Por P. Fernando Pascual
Cuando un tribunal emana una condena injusta, provoca más víctimas de las que al inicio uno pudiera imaginar.
En primer lugar, están quienes son injustamente condenados. Un tribunal, llamado a castigar a los culpables, ha cometido un grave error al dañar a unos inocentes.
En segundo lugar, están los jueces que se equivocan. Con culpa, cuando se dejan llevar por el miedo a la opinión pública, o por falta de honestidad al aceptar sobornos, o por antipatías, o por prisas que impidieron estudiar a fondo cada caso.
O sin culpa. Hay condenas injustas que surgen simplemente desde la mejor voluntad de los jueces que, como cualquier ser humano, pueden equivocarse en asuntos nada fáciles de analizar.
En tercer lugar, están las víctimas que han sufrido un daño. Tras la sentencia injusta pueden creer que ha sido lograda una reparación válida, cuando en realidad al daño que sufrieron se añade el daño de un inocente condenado.

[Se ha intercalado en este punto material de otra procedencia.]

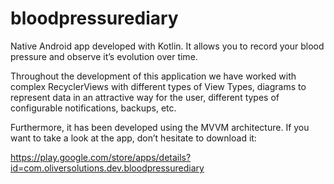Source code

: # bloodpressurediary

Native Android app developed with Kotlin. It allows you to record your blood pressure and observe it’s evolution over time.

Throughout the development of this application we have worked with complex RecyclerViews with different types of View Types, diagrams to represent data in an attractive way for the user, different types of configurable notifications, backups, etc.

Furthermore, it has been developed using the MVVM architecture. If you want to take a look at the app, don’t hesitate to download it:

https://play.google.com/store/apps/details?id=com.oliversolutions.dev.bloodpressurediary
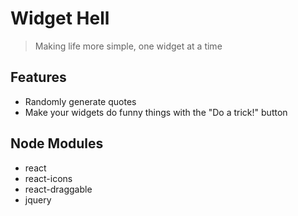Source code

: # Widget Hell
> Making life more simple, one widget at a time

## Features
- Randomly generate quotes
- Make your widgets do funny things with the "Do a trick!" button

## Node Modules
- react
- react-icons
- react-draggable
- jquery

En cuarto lugar, y de modo sorprendente, están los verdaderos culpables que consiguen cierto «alivio» al ver que la justicia castiga a un inocente y así cierra la puerta a investigaciones que podrían dar con ellos.
Sí: el culpable no castigado también «sufre» un enorme daño: el de no ser ayudado a reparar, a ser purificado por un castigo. Esta idea ya había sido defendida por Platón hace siglos, y es algo que hoy podemos reconocer en cada sentencia injusta.

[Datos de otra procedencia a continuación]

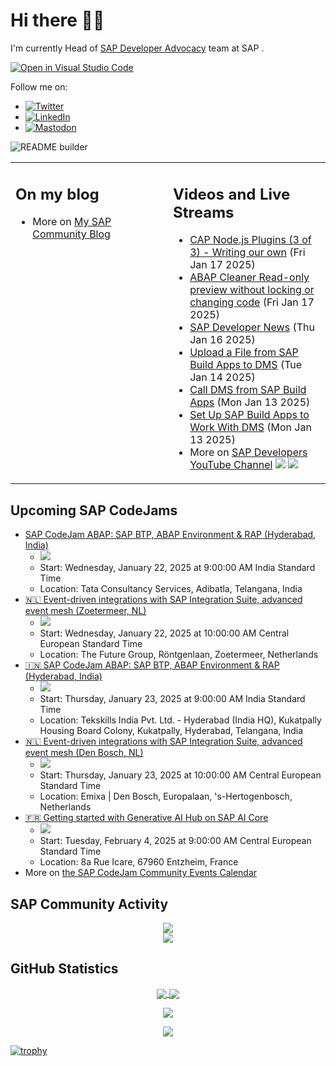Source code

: 
# Hi there 👋🏼

I'm currently Head of [SAP Developer Advocacy](https://developers.sap.com/developer-advocates.html) team at SAP .

[![Open in Visual Studio Code](https://img.shields.io/badge/Made%20for-VSCode-1f425f.svg)](https://github.dev/jung-thomas/jung-thomas)

Follow me on:
- <a href="https://twitter.com/thomas_jung"><img alt="Twitter" src="https://img.shields.io/badge/thomas_jung-%231DA1F2.svg?style=for-the-badge&logo=Twitter&logoColor=white"/></a>
- <a href="https://www.linkedin.com/in/thomasjungsap/"><img alt="LinkedIn" src="https://img.shields.io/badge/linkedin-%230077B5.svg?style=for-the-badge&logo=linkedin&logoColor=white"/></a>
- <a rel="me" href="https://mastodon.cloud/@thomas_jung"><img alt="Mastodon" src="https://img.shields.io/mastodon/follow/109262551990174478?domain=https%3A%2F%2Fmastodon.cloud%2F&style=social"/></a>

![README builder](https://github.com/jung-thomas/jung-thomas/workflows/README%20builder/badge.svg)

<table><tr><td valign="top" width="50%">
 
## On my blog
- More on [My SAP Community Blog](https://community.sap.com/t5/user/viewprofilepage/user-id/139)
</td>
  
<td valign="top" width="50%">
  
## Videos and Live Streams
- [CAP Node.js Plugins (3 of 3) - Writing our own](https://www.youtube.com/watch?v=hi7NXlMl3iU) (Fri Jan 17 2025)
- [ABAP Cleaner Read-only preview without locking or changing code](https://www.youtube.com/watch?v=Psg9VIDHrd8) (Fri Jan 17 2025)
- [SAP Developer News](https://www.youtube.com/watch?v=BZdboT6EdZw) (Thu Jan 16 2025)
- [Upload a File from SAP Build Apps to DMS](https://www.youtube.com/watch?v=gIW_tHOaNuY) (Tue Jan 14 2025)
- [Call DMS from SAP Build Apps](https://www.youtube.com/watch?v=SJt_BzctwbI) (Mon Jan 13 2025)
- [Set Up SAP Build Apps to Work With DMS](https://www.youtube.com/watch?v=lhBB2mM9Nho) (Mon Jan 13 2025)
- More on [SAP Developers YouTube Channel](https://www.youtube.com/channel/UCNfmelKDrvRmjYwSi9yvrMg) ![](https://img.shields.io/youtube/channel/views/UCNfmelKDrvRmjYwSi9yvrMg) ![](https://img.shields.io/youtube/channel/subscribers/UCNfmelKDrvRmjYwSi9yvrMg)
</td></tr></table>

## Upcoming SAP CodeJams
- [SAP CodeJam ABAP: SAP BTP, ABAP Environment & RAP (Hyderabad, India)](https://community.sap.com/t5/sap-codejam/sap-codejam-abap-sap-btp-abap-environment-amp-rap-hyderabad-india/ev-p/13965324)
  - <img src="https://community.sap.com/t5/image/serverpage/image-id/202493iBDD0F8E302F5630D/image-size/thumb?v=v2&px=150" />
  - Start: Wednesday, January 22, 2025 at 9:00:00 AM India Standard Time
  - Location: Tata Consultancy Services, Adibatla, Telangana, India
- [🇳🇱 Event-driven integrations with SAP Integration Suite, advanced event mesh (Zoetermeer, NL)](https://community.sap.com/t5/sap-codejam/event-driven-integrations-with-sap-integration-suite-advanced-event-mesh/ev-p/13921794)
  - <img src="https://community.sap.com/t5/image/serverpage/image-id/105415i052CC3F6FF50A0FC/image-size/thumb?v=v2&px=150" />
  - Start: Wednesday, January 22, 2025 at 10:00:00 AM Central European Standard Time
  - Location: The Future Group, Röntgenlaan, Zoetermeer, Netherlands
- [🇮🇳 SAP CodeJam ABAP: SAP BTP, ABAP Environment & RAP (Hyderabad, India)](https://community.sap.com/t5/sap-codejam/sap-codejam-abap-sap-btp-abap-environment-amp-rap-hyderabad-india/ev-p/13962498)
  - <img src="https://community.sap.com/t5/image/serverpage/image-id/201132i697B3064AA8635C1/image-size/thumb?v=v2&px=150" />
  - Start: Thursday, January 23, 2025 at 9:00:00 AM India Standard Time
  - Location: Tekskills India Pvt. Ltd. - Hyderabad (India HQ), Kukatpally Housing Board Colony, Kukatpally, Hyderabad, Telangana, India
- [🇳🇱 Event-driven integrations with SAP Integration Suite, advanced event mesh (Den Bosch, NL)](https://community.sap.com/t5/sap-codejam/event-driven-integrations-with-sap-integration-suite-advanced-event-mesh/ev-p/13921793)
  - <img src="https://community.sap.com/t5/image/serverpage/image-id/105415i052CC3F6FF50A0FC/image-size/thumb?v=v2&px=150" />
  - Start: Thursday, January 23, 2025 at 10:00:00 AM Central European Standard Time
  - Location: Emixa | Den Bosch, Europalaan, 's-Hertogenbosch, Netherlands
- [🇫🇷 Getting started with Generative AI Hub on SAP AI Core](https://community.sap.com/t5/sap-codejam/getting-started-with-generative-ai-hub-on-sap-ai-core/ev-p/13962693)
  - <img src="https://community.sap.com/t5/image/serverpage/image-id/201175i9DACFA07FA2237BA/image-size/thumb?v=v2&px=150" />
  - Start: Tuesday, February 4, 2025 at 9:00:00 AM Central European Standard Time
  - Location: 8a Rue Icare, 67960 Entzheim, France
- More on [the SAP CodeJam Community Events Calendar](https://groups.community.sap.com/t5/sap-codejam/eb-p/codejam-events)

## SAP Community Activity
<p align = "center">
<a href="https://community.sap.com/t5/user/viewprofilepage/user-id/139">
  <img align="center" src="https://devrel-tools-prod-scn-badges-srv.cfapps.eu10.hana.ondemand.com/activity/139" />
</a>
</br>
<a href="https://community.sap.com/t5/user/viewprofilepage/user-id/139">
  <img align="center" src="https://devrel-tools-prod-scn-badges-srv.cfapps.eu10.hana.ondemand.com/showcaseBadges/139/1570/674/384/900/390" />
</a>
</p>

## GitHub Statistics
<p align = "center">
<a href="https://github.com/anuraghazra/github-readme-stats">
  <img align="center" src="https://github-readme-stats.vercel.app/api?username=jung-thomas&count_private=true&show_icons=true&theme=dark&line_height=27" />
</a>
<a href="https://github.com/anuraghazra/github-readme-stats">
  <img align="center" src="https://github-readme-stats.vercel.app/api/top-langs/?username=jung-thomas&show_icons=true&theme=dark" />
</a>
</p>

<p align = "center">
 <img  src="https://github-readme-streak-stats.herokuapp.com/?user=jung-thomas&show_icons=true&locale=en&layout=compact&theme=dark&line_height=0" />
</p> 

<p align = "center">
 <img src="https://activity-graph.herokuapp.com/graph?username=jung-thomas&theme=redical">
</p> 

[![trophy](https://github-profile-trophy.vercel.app/?username=jung-thomas&theme=onedark)](https://github.com/ryo-ma/github-profile-trophy)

El mundo de los tribunales está lleno de oscuridades, pistas falsas, testimonios engañosos. Algunos creen triunfar al ser pronuncia una sentencia injusta, cuando en realidad solo hay triunfo verdadero cuando se absuelve a los inocentes, se castiga a los culpables y se alivia a las víctimas.
La historia humana, lo sabemos, tiene páginas tristes e injustas. Entre ellas, las que se escriben con sentencias en las que un inocente es condenado mientras un culpable queda absuelto.

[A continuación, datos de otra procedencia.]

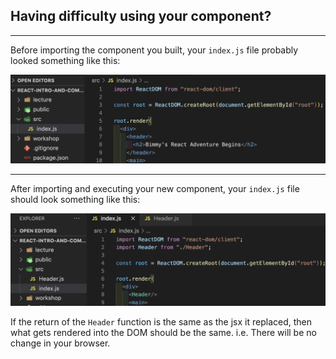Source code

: ## Having difficulty using your component?

---

Before importing the component you built, your `index.js` file probably looked something like this:

![index.js before using the first component](./e3h1.png)

---

After importing and executing your new component, your `index.js` file should look something like this:

![index.js after using the first component](./e3h2.png)

If the return of the `Header` function is the same as the jsx it replaced, then what gets rendered into the DOM should be the same.  i.e. There will be no change in your browser.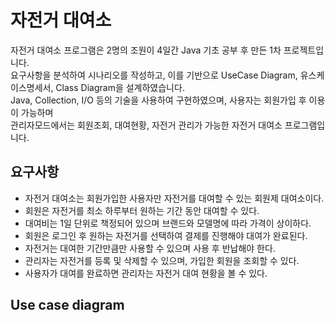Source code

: # 자전거 대여소
자전거 대여소 프로그램은 2명의 조원이 4일간 Java 기초 공부 후 만든 1차 프로젝트입니다.<br>
요구사항을 분석하여 시나리오를 작성하고, 이를 기반으로 UseCase Diagram, 유스케이스명세서, Class Diagram을 설계하였습니다.<br>
Java, Collection, I/O 등의 기술을 사용하여 구현하였으며, 사용자는 회원가입 후 이용이 가능하며<br>
관리자모드에서는 회원조회, 대여현황, 자전거 관리가 가능한 자전거 대여소 프로그램입니다.

## 요구사항
* 자전거 대여소는 회원가입한 사용자만 자전거를 대여할 수 있는 회원제 대여소이다.<br>
* 회원은 자전거를 최소 하루부터 원하는 기간 동안 대여할 수 있다.<br>
* 대여비는 1일 단위로 책정되어 있으며 브랜드와 모델명에 따라 가격이 상이하다.<br>
* 회원은 로그인 후 원하는 자전거를 선택하여 결제를 진행해야 대여가 완료된다.<br>
* 자전거는 대여한 기간만큼만 사용할 수 있으며 사용 후 반납해야 한다.<br>
* 관리자는 자전거를 등록 및 삭제할 수 있으며, 가입한 회원을 조회할 수 있다.<br>
* 사용자가 대여를 완료하면 관리자는 자전거 대여 현황을 볼 수 있다.<br>

## Use case diagram 

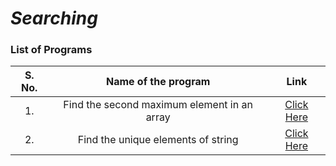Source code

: # _Searching_

### List of Programs
| S. No.  | Name of the program | Link  |
| :---: | :---: | :---: |
| 1.  | Find the second maximum element in an array | [Click Here](/Main/Programs/Searching/second_max_element.py) |
| 2.  | Find the unique elements of string |  [Click Here](/Main/Programs/Searching/Programs/print_unique_elements.py)  |   
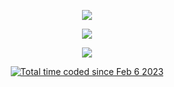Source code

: <p align="center">
  <img src="https://github-readme-stats-delta-pearl.vercel.app/api?username=ImpatientTurtle&count_private=true&show_icons=true&theme=tokyonight" />
</p>

<p align="center">
  <img src="https://github-readme-stats-delta-pearl.vercel.app/api/top-langs/?username=ImpatientTurtle&theme=tokyonight&langs_count=10" />
</p>

<p align="center">
  <img src="https://komarev.com/ghpvc/?username=ImpatientTurtle&color=38bcad&style=for-the-badge&label=Profile+Views" />
</p>

<p align="center">
  <a href="https://wakatime.com/@c9097350-6256-4637-976e-ecbd0ab78461">
    <img src="https://wakatime.com/badge/user/c9097350-6256-4637-976e-ecbd0ab78461.svg" alt="Total time coded since Feb 6 2023" />
  </a>
</p>
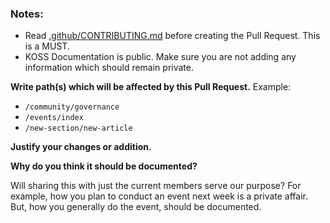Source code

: ### Notes:
- Read [.github/CONTRIBUTING.md](https://github.com/kossiitkgp/docs/blob/master/.github/CONTRIBUTING.md) before creating the Pull Request. This is a MUST.
- KOSS Documentation is public. Make sure you are not adding any information which should remain private.

**Write path(s) which will be affected by this Pull Request.**
Example:
- `/community/governance`
- `/events/index`
- `/new-section/new-article`

**Justify your changes or addition.**

**Why do you think it should be documented?**

Will sharing this with just the current members serve our purpose? For example, how you plan to conduct an event next week is a private affair. But, how you generally do the event, should be documented.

Queda entonces, según lo que exige la plenitud de la justicia, esperar en el juicio del único Juez que todo lo conoce y que sabe tratar a cada uno según sus obras.
Ese Juez definitivo e insobornable es Dios. Solo en Dios se unen bondad y justicia. Solo Dios alivia a los inocentes condenados. Solo Dios enfrenta plenamente a los culpables, absueltos erróneamente, con la responsabilidad del daño que hayan cometido.